No Child Left Prepared?
"An American kid drops out of high school every 26 seconds. That’s more than a million every year, a sign of big trouble for these largely clueless youngsters in an era in which a college education is crucial to maintaining a middle-class quality of life — and for the country as a whole in a world that is becoming more hotly competitive every day.
Ignorance in the United States is not just bliss, it’s widespread. A recent survey of teenagers by the education advocacy group Common Core found that a quarter could not identify Adolf Hitler, a third did not know that the Bill of Rights guaranteed freedom of speech and religion, and fewer than half knew that the Civil War took place between 1850 and 1900.
“We have one of the highest dropout rates in the industrialized world,” said Allan Golston, the president of U.S. programs for the Bill and Melinda Gates Foundation. In a discussion over lunch recently he described the situation as “actually pretty scary, alarming.”
Roughly a third of all American high school students drop out.

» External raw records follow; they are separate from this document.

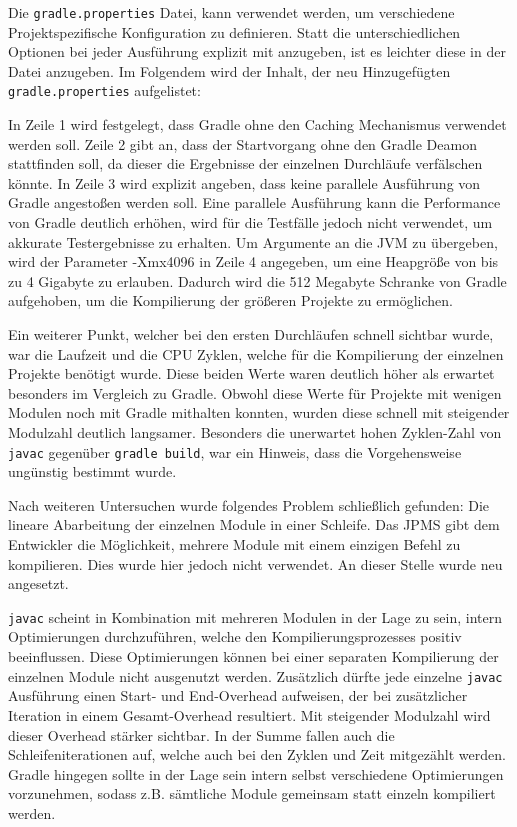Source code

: Die \texttt{gradle.properties} Datei, kann verwendet werden, um verschiedene Projektspezifische Konfiguration zu definieren. 
Statt die unterschiedlichen Optionen bei jeder Ausführung explizit mit anzugeben, ist es leichter diese in der Datei anzugeben.
Im Folgendem wird der Inhalt, der neu Hinzugefügten \texttt{gradle.properties} aufgelistet:

\begin{figure}[hbt!]
	
\end{figure}

In Zeile 1 wird festgelegt, dass Gradle ohne den Caching Mechanismus verwendet werden soll.
Zeile 2 gibt an, dass der Startvorgang ohne den Gradle Deamon stattfinden soll, da dieser die Ergebnisse der einzelnen Durchläufe verfälschen könnte.
In Zeile 3 wird explizit angeben, dass keine parallele Ausführung von Gradle angestoßen werden soll. 
Eine parallele  Ausführung kann die Performance von Gradle deutlich erhöhen, wird für die Testfälle jedoch nicht verwendet, um akkurate Testergebnisse zu erhalten. 
Um Argumente an die JVM zu übergeben, wird der Parameter -Xmx4096 in Zeile 4 angegeben, um eine Heapgröße von bis zu 4 Gigabyte zu erlauben. 
Dadurch wird die 512 Megabyte Schranke von Gradle aufgehoben, um die Kompilierung der größeren Projekte zu ermöglichen.

Ein weiterer Punkt, welcher bei den ersten Durchläufen schnell sichtbar wurde, war die Laufzeit und die CPU Zyklen, welche für die Kompilierung der einzelnen Projekte benötigt wurde.
Diese beiden Werte waren deutlich höher als erwartet besonders im Vergleich zu Gradle.
Obwohl diese Werte für Projekte mit wenigen Modulen noch mit Gradle mithalten konnten, wurden diese schnell mit steigender Modulzahl deutlich langsamer.
Besonders die unerwartet hohen Zyklen-Zahl von \texttt{javac} gegenüber \texttt{gradle build}, war ein Hinweis, dass die Vorgehensweise ungünstig bestimmt wurde.

Nach weiteren Untersuchen wurde folgendes Problem schließlich gefunden: Die lineare Abarbeitung der einzelnen Module in einer Schleife.
Das JPMS gibt dem Entwickler die Möglichkeit, mehrere Module mit einem einzigen Befehl zu kompilieren.
Dies wurde hier jedoch nicht verwendet.
An dieser Stelle wurde neu angesetzt.

\texttt{javac} scheint in Kombination mit mehreren Modulen in der Lage zu sein, intern Optimierungen durchzuführen, welche den Kompilierungsprozesses positiv beeinflussen.
Diese Optimierungen können bei einer separaten Kompilierung der einzelnen Module nicht ausgenutzt werden.
Zusätzlich dürfte jede einzelne \texttt{javac} Ausführung einen Start- und End-Overhead aufweisen, der bei zusätzlicher Iteration in einem Gesamt-Overhead resultiert.
Mit steigender Modulzahl wird dieser Overhead stärker sichtbar.
In der Summe fallen auch die Schleifeniterationen auf, welche auch bei den Zyklen und Zeit mitgezählt werden.
Gradle hingegen sollte in der Lage sein intern selbst verschiedene Optimierungen vorzunehmen, sodass z.B. sämtliche Module gemeinsam statt einzeln kompiliert werden.

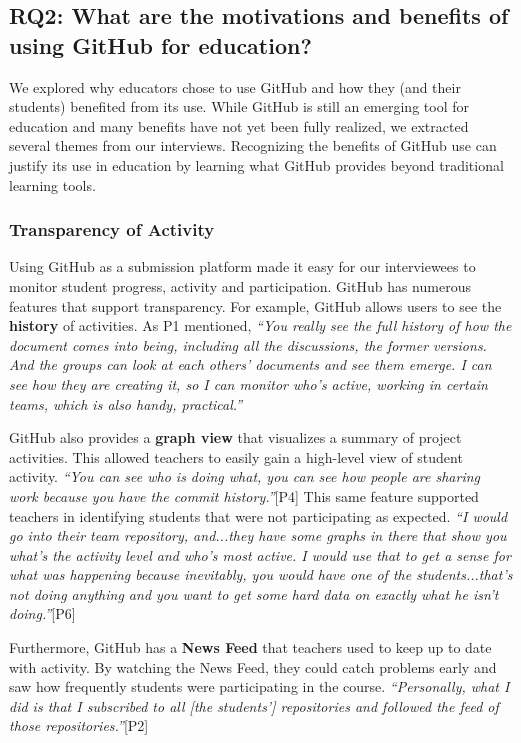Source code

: \subsection{RQ2: What are the motivations and benefits of using GitHub for education?}

We explored why educators chose to use GitHub and how they (and their students) benefited from its use. While GitHub is still an emerging tool for education and many benefits have not yet been fully realized, we extracted several themes from our interviews. Recognizing the benefits of GitHub use can justify its use in education by learning what GitHub provides beyond traditional learning tools.

\subsubsection{Transparency of Activity}
Using GitHub as a submission platform made it easy for our interviewees to monitor student progress, activity and participation. GitHub has numerous features that support transparency. For example, GitHub allows users to see the \textbf{history} of activities. As P1 mentioned, \textit{``You really see the full history of how the document comes into being, including all the discussions, the former versions. And the groups can look at each others' documents and see them emerge. I can see how they are creating it, so I can monitor who's active, working in certain teams, which is also handy, practical.''}

GitHub also provides a \textbf{graph view} that visualizes a summary of project activities. This allowed teachers to easily gain a high-level view of student activity. \textit{``You can see who is doing what, you can see how people are sharing work because you have the commit history.''}[P4] This same feature supported teachers in identifying students that were not participating as expected. \textit{``I would go into their team repository, and...they have some graphs in there that show you what's the activity level and who's most active. I would use that to get a sense for what was happening because inevitably, you would have one of the students...that's not doing anything and you want to get some hard data on exactly what he isn't doing.''}[P6]

Furthermore, GitHub has a \textbf{News Feed} that teachers used to keep up to date with activity. By watching the News Feed, they could catch problems early and saw how frequently students were participating in the course. \textit{``Personally, what I did is that I subscribed to all [the students'] repositories and followed the feed of those repositories.''}[P2]

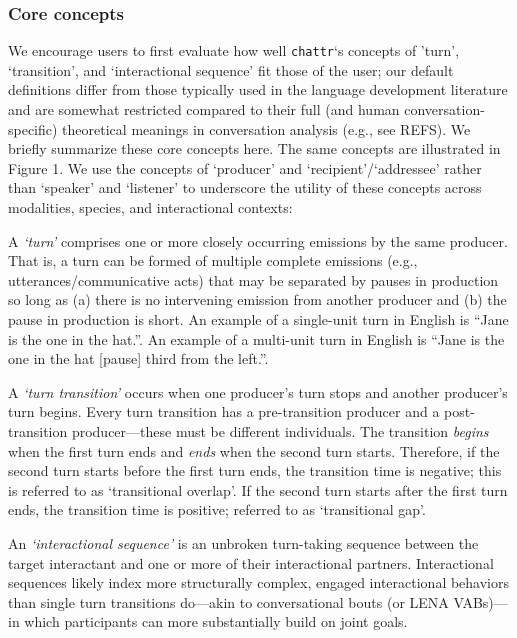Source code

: \documentclass[10pt, letterpaper]{article}
\begin{document}
\hypertarget{core-concepts}{%
\subsubsection{Core concepts}\label{core-concepts}}

We encourage users to first evaluate how well \texttt{chattr}`s concepts
of 'turn', `transition', and `interactional sequence' fit those of the
user; our default definitions differ from those typically used in the
language development literature and are somewhat restricted compared to
their full (and human conversation-specific) theoretical meanings in
conversation analysis (e.g., see REFS). We briefly summarize these core
concepts here. The same concepts are illustrated in Figure 1. We use the
concepts of `producer' and `recipient'/`addressee' rather than `speaker'
and `listener' to underscore the utility of these concepts across
modalities, species, and interactional contexts:

A \emph{`turn'} comprises one or more closely occurring emissions by the
same producer. That is, a turn can be formed of multiple complete
emissions (e.g., utterances/communicative acts) that may be separated by
pauses in production so long as (a) there is no intervening emission
from another producer and (b) the pause in production is short. An
example of a single-unit turn in English is ``Jane is the one in the
hat.''. An example of a multi-unit turn in English is ``Jane is the one
in the hat {[}pause{]} third from the left.''.

A \emph{`turn transition'} occurs when one producer's turn stops and
another producer's turn begins. Every turn transition has a
pre-transition producer and a post-transition producer---these must be
different individuals. The transition \emph{begins} when the first turn
ends and \emph{ends} when the second turn starts. Therefore, if the
second turn starts before the first turn ends, the transition time is
negative; this is referred to as `transitional overlap'. If the second
turn starts after the first turn ends, the transition time is positive;
referred to as `transitional gap'.

An \emph{`interactional sequence'} is an unbroken turn-taking sequence
between the target interactant and one or more of their interactional
partners. Interactional sequences likely index more structurally
complex, engaged interactional behaviors than single turn transitions
do---akin to conversational bouts (or LENA VABs)---in which participants
can more substantially build on joint goals.
\end{document}
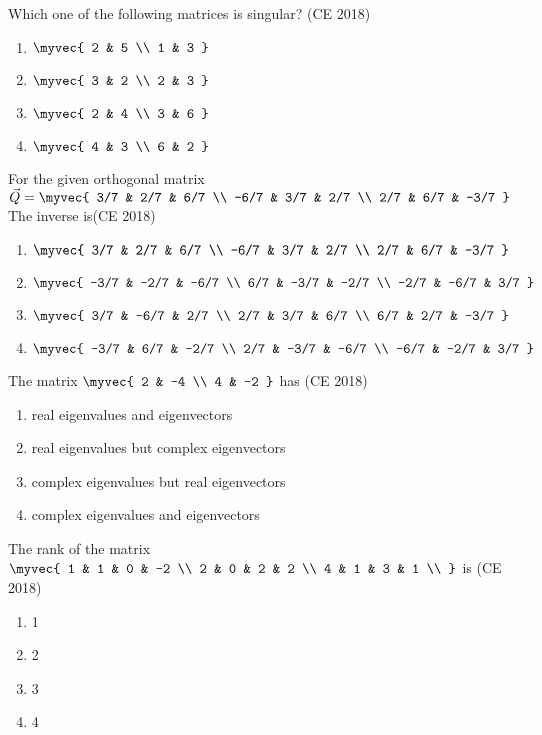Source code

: \item Which one of the following matrices is singular?
\hfill{(CE 2018)}
\begin{multicols}{4}
\begin{enumerate}
    \item $\myvec{ 2 & 5 \\ 1 & 3 }$
    \item $\myvec{ 3 & 2 \\ 2 & 3 }$
    \item $\myvec{ 2 & 4 \\ 3 & 6 }$
    \item $\myvec{ 4 & 3 \\ 6 & 2 }$
\end{enumerate}
\end{multicols}
\item For the given orthogonal matrix 
$\vec{Q} =
\myvec{
3/7 & 2/7 & 6/7 \\
-6/7 & 3/7 & 2/7 \\
2/7 & 6/7 & -3/7
}
$
The inverse is\hfill{(CE 2018)}
\begin{multicols}{2}
\begin{enumerate}
    \item
    $\myvec{
    3/7 & 2/7 & 6/7 \\
    -6/7 & 3/7 & 2/7 \\
    2/7 & 6/7 & -3/7
    }$
    \item
    $\myvec{
    -3/7 & -2/7 & -6/7 \\
    6/7 & -3/7 & -2/7 \\
    -2/7 & -6/7 & 3/7
    }$
    \item
    $\myvec{
    3/7 & -6/7 & 2/7 \\
    2/7 & 3/7 & 6/7 \\
    6/7 & 2/7 & -3/7
    }$
    \item
    $\myvec{
    -3/7 & 6/7 & -2/7 \\
    2/7 & -3/7 & -6/7 \\
    -6/7 & -2/7 & 3/7
    }$
\end{enumerate}
\end{multicols}
\item The matrix $
\myvec{
2 & -4 \\
4 & -2
}
$ has
\hfill{(CE 2018)}
\begin{enumerate}
    \item real eigenvalues and eigenvectors
    \item real eigenvalues but complex eigenvectors
    \item complex eigenvalues but real eigenvectors
    \item complex eigenvalues and eigenvectors
\end{enumerate}
\item The rank of the matrix 
$
\myvec{
1 & 1 & 0 & -2 \\
2 & 0 & 2 & 2 \\
4 & 1 & 3 & 1 \\
}
$
is
\hfill{(CE 2018)}
\begin{multicols}{4}
\begin{enumerate}
    \item 1
    \item 2
    \item 3
    \item 4
\end{enumerate}
\end{multicols}
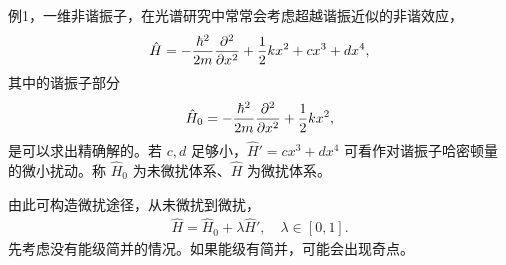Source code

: 例1，一维非谐振子，在光谱研究中常常会考虑超越谐振近似的非谐效应，
\begin{align}
    \hat H = -\frac{\hbar^2}{2m} \pdv[2]{x} + \frac12 kx^2 + cx^3 + dx^4,
\end{align}
其中的谐振子部分
\begin{align}
    \hat H_0 = -\frac{\hbar^2}{2m} \pdv[2]{x} + \frac12 kx^2, 
\end{align}
是可以求出精确解的。若 $c,d$ 足够小，$\hat H' = cx^3 + dx^4$ 可看作对谐振子哈密顿量的微小扰动。称 $\hat H_0$ 为未微扰体系、$\hat H$ 为微扰体系。

由此可构造微扰途径，从未微扰到微扰，
\begin{align}
    \hat H = \hat H_0 + \lambda \hat H', \quad \lambda\in[0,1]. 
\end{align}
先考虑没有能级简并的情况。如果能级有简并，可能会出现奇点。

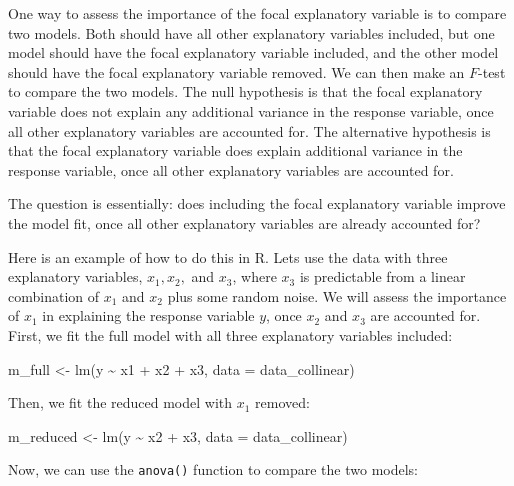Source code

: \documentclass[
  letterpaper,
  8pt,
  a4paper]{book}
\newenvironment{Shaded}{\begin{snugshade}}{\end{snugshade}}
\newcommand{\AttributeTok}[1]{\textcolor[rgb]{0.40,0.45,0.13}{#1}}
\newcommand{\FunctionTok}[1]{\textcolor[rgb]{0.28,0.35,0.67}{#1}}
\newcommand{\NormalTok}[1]{\textcolor[rgb]{0.00,0.23,0.31}{#1}}
\newcommand{\OtherTok}[1]{\textcolor[rgb]{0.00,0.23,0.31}{#1}}
\newcommand{\SpecialCharTok}[1]{\textcolor[rgb]{0.37,0.37,0.37}{#1}}
\begin{document}
One way to assess the importance of the focal explanatory variable is to
compare two models. Both should have all other explanatory variables
included, but one model should have the focal explanatory variable
included, and the other model should have the focal explanatory variable
removed. We can then make an \(F\)-test to compare the two models. The
null hypothesis is that the focal explanatory variable does not explain
any additional variance in the response variable, once all other
explanatory variables are accounted for. The alternative hypothesis is
that the focal explanatory variable does explain additional variance in
the response variable, once all other explanatory variables are
accounted for.

The question is essentially: does including the focal explanatory
variable improve the model fit, once all other explanatory variables are
already accounted for?

Here is an example of how to do this in R. Lets use the data with three
explanatory variables, \(x_1, x_2,\) and \(x_3\), where \(x_3\) is
predictable from a linear combination of \(x_1\) and \(x_2\) plus some
random noise. We will assess the importance of \(x_1\) in explaining the
response variable \(y\), once \(x_2\) and \(x_3\) are accounted for.
First, we fit the full model with all three explanatory variables
included:

\begin{Shaded}
\begin{Highlighting}[]
\NormalTok{m\_full }\OtherTok{\textless{}{-}} \FunctionTok{lm}\NormalTok{(y }\SpecialCharTok{\textasciitilde{}}\NormalTok{ x1 }\SpecialCharTok{+}\NormalTok{ x2 }\SpecialCharTok{+}\NormalTok{ x3, }\AttributeTok{data =}\NormalTok{ data\_collinear)}
\end{Highlighting}
\end{Shaded}

Then, we fit the reduced model with \(x_1\) removed:

\begin{Shaded}
\begin{Highlighting}[]
\NormalTok{m\_reduced }\OtherTok{\textless{}{-}} \FunctionTok{lm}\NormalTok{(y }\SpecialCharTok{\textasciitilde{}}\NormalTok{ x2 }\SpecialCharTok{+}\NormalTok{ x3, }\AttributeTok{data =}\NormalTok{ data\_collinear)}
\end{Highlighting}
\end{Shaded}

Now, we can use the \texttt{anova()} function to compare the two models:
\end{document}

Another third graduate but are not prepared for the next stage of life — either productive work or some form of post-secondary education.
When two-thirds of all teenagers old enough to graduate from high school are incapable of mastering college-level work, the nation is doing something awfully wrong."
Comments
Jeff, it is a problem. It is partially a reflection on the schools; and partially a reflection on what is happening in the home.
But we also need to remember the rudiments of IQ tests. The average IQ is 100. This means that half the population is below 100.
Some folks are incapable of college level work. I have seen numerous instances of folks who have impairments in this respect becoming discouraged, and drop out of school-- often around 8th or 9th grade.
There needs to be more places in the economy where people can find jobs that will support them and their families without needing a college education. We need to remember that lots of people have poor to marginal educational capabilities.